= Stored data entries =

——————

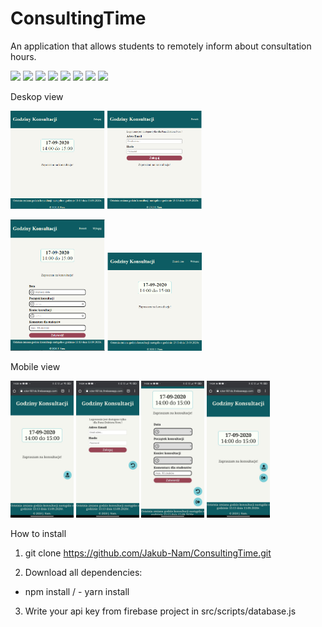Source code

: # ConsultingTime
An application that allows students to remotely inform about consultation hours.

<img src='https://img.shields.io/static/v1.svg?label=&message=Javascript&color=EFD81D'> <img src='https://img.shields.io/static/v1.svg?label=&message=CSS&color=0E70B7'> 
<img src='https://img.shields.io/static/v1.svg?label=&message=npm&color=C23435'> <img src='https://img.shields.io/static/v1.svg?label=&message=Firebase&color=F7A00E'> <img src='https://img.shields.io/static/v1.svg?label=&message=Git&color=E14C2F'>  <img src='https://img.shields.io/static/v1.svg?label=&message=GitHub&color=323131'> <img src='https://img.shields.io/static/v1.svg?label=&message=gulp&color=CF4D4D'>  <img src='https://img.shields.io/static/v1.svg?label=&message=gimp&color=575141'>

Deskop view

<img src="images/deskop/deskop-1-logout.png" width="30%">  <img src="images/deskop/auth-view.png" width="30%"> 

<img src="images/deskop/change-time.PNG" width="30%"> <img src="images/deskop/deskop-1-logged.png" width="30%"> 

Mobile view

<img src="images/mobile/logout.jpg" width="20%">  <img src="images/mobile/auth.jpg" width="20%"> <img src="images/mobile/change-time.jpg" width="20%"> <img src="images/mobile/logged.jpg" width="20%"> 

How to install

1) git clone https://github.com/Jakub-Nam/ConsultingTime.git

2) Download all dependencies:
- npm install / - yarn install

3) Write your api key from firebase project in src/scripts/database.js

——————

= About this exercise =
Print, word for word, every entry shown above; the pictures stay out.

= Written solution =
Source code

: # ConsultingTime
An application that allows students to remotely inform about consultation hours.

<img src='https://img.shields.io/static/v1.svg?label=&message=Javascript&color=EFD81D'> <img src='https://img.shields.io/static/v1.svg?label=&message=CSS&color=0E70B7'> 
<img src='https://img.shields.io/static/v1.svg?label=&message=npm&color=C23435'> <img src='https://img.shields.io/static/v1.svg?label=&message=Firebase&color=F7A00E'> <img src='https://img.shields.io/static/v1.svg?label=&message=Git&color=E14C2F'>  <img src='https://img.shields.io/static/v1.svg?label=&message=GitHub&color=323131'> <img src='https://img.shields.io/static/v1.svg?label=&message=gulp&color=CF4D4D'>  <img src='https://img.shields.io/static/v1.svg?label=&message=gimp&color=575141'>

Deskop view

<img src="images/deskop/deskop-1-logout.png" width="30%">  <img src="images/deskop/auth-view.png" width="30%"> 

<img src="images/deskop/change-time.PNG" width="30%"> <img src="images/deskop/deskop-1-logged.png" width="30%"> 

Mobile view

<img src="images/mobile/logout.jpg" width="20%">  <img src="images/mobile/auth.jpg" width="20%"> <img src="images/mobile/change-time.jpg" width="20%"> <img src="images/mobile/logged.jpg" width="20%"> 

How to install

1) git clone https://github.com/Jakub-Nam/ConsultingTime.git

2) Download all dependencies:
- npm install / - yarn install

3) Write your api key from firebase project in src/scripts/database.js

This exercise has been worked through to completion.